2022年3月6日(日)にオンラインにて「お茶の水女子大学・奈良女子大学合同シンポジウム」を開催いたしました。理系女性教育開発共同機構では、女子生徒の理系への進路選択の支援や理系女性の育成を目標とし、2015年からさまざまな取り組みをおこなってきました。本シンポジウムでは、お茶の水女子大学と奈良女子大学の取り組みを紹介しました。

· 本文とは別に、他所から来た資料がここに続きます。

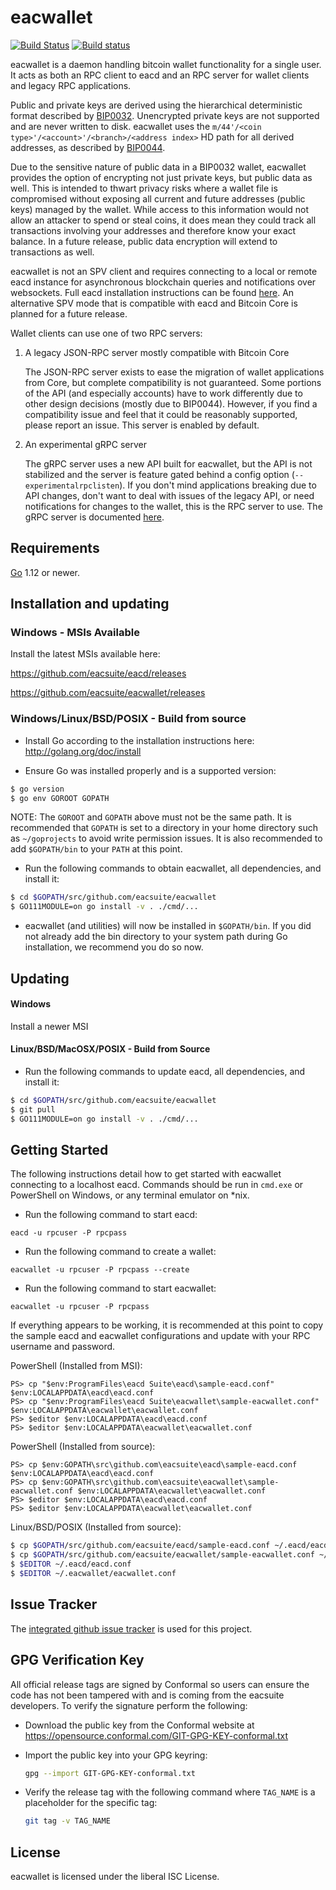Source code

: # eacwallet

[![Build Status](https://travis-ci.org/eacsuite/eacwallet.png?branch=master)](https://travis-ci.org/eacsuite/eacwallet)
[![Build status](https://ci.appveyor.com/api/projects/status/88nxvckdj8upqr36/branch/master?svg=true)](https://ci.appveyor.com/project/jrick/eacwallet/branch/master)

eacwallet is a daemon handling bitcoin wallet functionality for a
single user. It acts as both an RPC client to eacd and an RPC server
for wallet clients and legacy RPC applications.

Public and private keys are derived using the hierarchical
deterministic format described by
[BIP0032](https://github.com/bitcoin/bips/blob/master/bip-0032.mediawiki).
Unencrypted private keys are not supported and are never written to
disk. eacwallet uses the
`m/44'/<coin type>'/<account>'/<branch>/<address index>`
HD path for all derived addresses, as described by
[BIP0044](https://github.com/bitcoin/bips/blob/master/bip-0044.mediawiki).

Due to the sensitive nature of public data in a BIP0032 wallet,
eacwallet provides the option of encrypting not just private keys, but
public data as well. This is intended to thwart privacy risks where a
wallet file is compromised without exposing all current and future
addresses (public keys) managed by the wallet. While access to this
information would not allow an attacker to spend or steal coins, it
does mean they could track all transactions involving your addresses
and therefore know your exact balance. In a future release, public data
encryption will extend to transactions as well.

eacwallet is not an SPV client and requires connecting to a local or
remote eacd instance for asynchronous blockchain queries and
notifications over websockets. Full eacd installation instructions
can be found [here](https://github.com/eacsuite/eacd). An alternative
SPV mode that is compatible with eacd and Bitcoin Core is planned for
a future release.

Wallet clients can use one of two RPC servers:

1. A legacy JSON-RPC server mostly compatible with Bitcoin Core

   The JSON-RPC server exists to ease the migration of wallet applications
   from Core, but complete compatibility is not guaranteed. Some portions of
   the API (and especially accounts) have to work differently due to other
   design decisions (mostly due to BIP0044). However, if you find a
   compatibility issue and feel that it could be reasonably supported, please
   report an issue. This server is enabled by default.

2. An experimental gRPC server

   The gRPC server uses a new API built for eacwallet, but the API is not
   stabilized and the server is feature gated behind a config option
   (`--experimentalrpclisten`). If you don't mind applications breaking due
   to API changes, don't want to deal with issues of the legacy API, or need
   notifications for changes to the wallet, this is the RPC server to use.
   The gRPC server is documented [here](./rpc/documentation/README.md).

## Requirements

[Go](http://golang.org) 1.12 or newer.

## Installation and updating

### Windows - MSIs Available

Install the latest MSIs available here:

https://github.com/eacsuite/eacd/releases

https://github.com/eacsuite/eacwallet/releases

### Windows/Linux/BSD/POSIX - Build from source

- Install Go according to the installation instructions here:
  http://golang.org/doc/install

- Ensure Go was installed properly and is a supported version:

```bash
$ go version
$ go env GOROOT GOPATH
```

NOTE: The `GOROOT` and `GOPATH` above must not be the same path. It is
recommended that `GOPATH` is set to a directory in your home directory such as
`~/goprojects` to avoid write permission issues. It is also recommended to add
`$GOPATH/bin` to your `PATH` at this point.

- Run the following commands to obtain eacwallet, all dependencies, and install it:

```bash
$ cd $GOPATH/src/github.com/eacsuite/eacwallet
$ GO111MODULE=on go install -v . ./cmd/...
```

- eacwallet (and utilities) will now be installed in `$GOPATH/bin`. If you did
  not already add the bin directory to your system path during Go installation,
  we recommend you do so now.

## Updating

#### Windows

Install a newer MSI

#### Linux/BSD/MacOSX/POSIX - Build from Source

- Run the following commands to update eacd, all dependencies, and install it:

```bash
$ cd $GOPATH/src/github.com/eacsuite/eacwallet
$ git pull
$ GO111MODULE=on go install -v . ./cmd/...
```

## Getting Started

The following instructions detail how to get started with eacwallet connecting
to a localhost eacd. Commands should be run in `cmd.exe` or PowerShell on
Windows, or any terminal emulator on \*nix.

- Run the following command to start eacd:

```
eacd -u rpcuser -P rpcpass
```

- Run the following command to create a wallet:

```
eacwallet -u rpcuser -P rpcpass --create
```

- Run the following command to start eacwallet:

```
eacwallet -u rpcuser -P rpcpass
```

If everything appears to be working, it is recommended at this point to
copy the sample eacd and eacwallet configurations and update with your
RPC username and password.

PowerShell (Installed from MSI):

```
PS> cp "$env:ProgramFiles\eacd Suite\eacd\sample-eacd.conf" $env:LOCALAPPDATA\eacd\eacd.conf
PS> cp "$env:ProgramFiles\eacd Suite\eacwallet\sample-eacwallet.conf" $env:LOCALAPPDATA\eacwallet\eacwallet.conf
PS> $editor $env:LOCALAPPDATA\eacd\eacd.conf
PS> $editor $env:LOCALAPPDATA\eacwallet\eacwallet.conf
```

PowerShell (Installed from source):

```
PS> cp $env:GOPATH\src\github.com\eacsuite\eacd\sample-eacd.conf $env:LOCALAPPDATA\eacd\eacd.conf
PS> cp $env:GOPATH\src\github.com\eacsuite\eacwallet\sample-eacwallet.conf $env:LOCALAPPDATA\eacwallet\eacwallet.conf
PS> $editor $env:LOCALAPPDATA\eacd\eacd.conf
PS> $editor $env:LOCALAPPDATA\eacwallet\eacwallet.conf
```

Linux/BSD/POSIX (Installed from source):

```bash
$ cp $GOPATH/src/github.com/eacsuite/eacd/sample-eacd.conf ~/.eacd/eacd.conf
$ cp $GOPATH/src/github.com/eacsuite/eacwallet/sample-eacwallet.conf ~/.eacwallet/eacwallet.conf
$ $EDITOR ~/.eacd/eacd.conf
$ $EDITOR ~/.eacwallet/eacwallet.conf
```

## Issue Tracker

The [integrated github issue tracker](https://github.com/eacsuite/eacwallet/issues)
is used for this project.

## GPG Verification Key

All official release tags are signed by Conformal so users can ensure the code
has not been tampered with and is coming from the eacsuite developers. To
verify the signature perform the following:

- Download the public key from the Conformal website at
  https://opensource.conformal.com/GIT-GPG-KEY-conformal.txt

- Import the public key into your GPG keyring:

  ```bash
  gpg --import GIT-GPG-KEY-conformal.txt
  ```

- Verify the release tag with the following command where `TAG_NAME` is a
  placeholder for the specific tag:
  ```bash
  git tag -v TAG_NAME
  ```

## License

eacwallet is licensed under the liberal ISC License.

今回もオンラインでの開催ということで、全国各地の方々にご参加いただきました。開会挨拶はお茶の水女子大学 理系女性教育開発共同機構 機構長の加藤美砂子教授が担当いたしました。
講演発表
吉村 和也 様(お茶の水女子大学 特任准教授)
「これまでに開発した教材・教育プログラムのご紹介」
お茶の水女子大学 理系女性教育開発共同機構で開発した開発教材についてご紹介いただきました。中学生向けの「プラレールで数学しよう」などを例に、学校教材をベースにした実験から身近な数学・理科を感じてもらうために学校現場などで活用されていることをお話しいただきました。また、身近な生き物や化石の情報・クイズから興味関心を広げていくことができる「自由研究にも活かせる科学情報コーナー」についても紹介いただきました。今後は、教材プログラムの貸出数や利用者を増やしていくために、周知のための宣伝をしていきたいとのことでした。
雨宮 敏子 様(お茶の水女子大学 助教)
「リケジョ–未来シンポジウム開催の歩み -理系女性ロールモデルの紹介として-」
機構発足からの7年間で開催してきた「リケジョ-未来シンポジウム」の歩みについてお話しいただきました。リケジョ-未来シンポジウムは、理系に進学したのち様々な場で活躍されている女性の進路選択や仕事のお話を聞くことで、中高生に理数系進学への関心をもってもらうことを目的としています。新型コロナウイルス感染症拡大前後での、対面・地方開催とオンライン開催での開催内容の違いや参加者層の違いについてもお話しいただきました。
小路田 泰直 様(奈良女子大学 理事・副学長)
「奈良女子大学における活動のこれまでとこれから」
理工系に進学する女性が少なく多様性が低いという問題意識から、理工系に進む女性を増やす啓蒙活動がスタートしたという経緯についてお話しいただきました。女性の理工系への進学を後押しするためには、ロールモデルが少なく少数派となりがちな女性にとって、女子大学が果たせる役割は大きいということを工学部開設の経緯と合わせてお話しいただきました。
八ヶ代 美佳 様(奈良女子大学 特任助教)
「文理融合型講座「歴史学meetsプログラミング」」
文系の学生もプログラミングに親しむことができる、文理融合プログラム「歴史学meetsプログラミング」を開催するにいたった経緯と参加者の声をご紹介いただきました。文系研究者であるご自身にも理系研究者と関わる中で気づきがあったという経験が、文理の壁を超える学際研究の可能性を広げるプログラムをつくるきっかけであったそうです。参加者の声からも、文系・理系という壁を薄くするような実感があったとのことでした。理系的な手法を使うことに対する文系学生の心理的障壁を取り除くことで、文理融合的な研究にも繋がるのではないかとのことでした。
山下 靖 様(奈良女子大学 教授)
「2021年度活動紹介」
奈良女子大学 理系女性教育開発共同機構で取り組んできた、2021年度の活動について広くご紹介いただきました。理工系への中高生の関心を深めるために中高生が研究発表をする場である「サイエンスコロキウム」や、次世代の理系女性リーダーの育成に向けた「グローバル化推進プログラム」などについてお話しいただきました。また、理工系への進学を迷う中高生に向けた進路相談活動や、小学校・大学で連携して理数系の楽しさに触れてもらう取組みについてもご紹介いただきました。少しずつでも、理系に進むハードルをなくすことが大事なのではないかとのことでした。
総合討論
講演後の総合討論では、講演者と参加者の間でチャットやマイクを通して、理数系を志す女性を増やしていく試みの今後について活発に議論がありました。一つ一つは小さな試みでしたが、7年間の活動の中で社会の雰囲気も変わってきました。理系で学ぶ興味や関心を育み、次世代を担う理系女性がその能力を開花させるために、どのように力を尽くせば良いのか、深く考える時間となりました。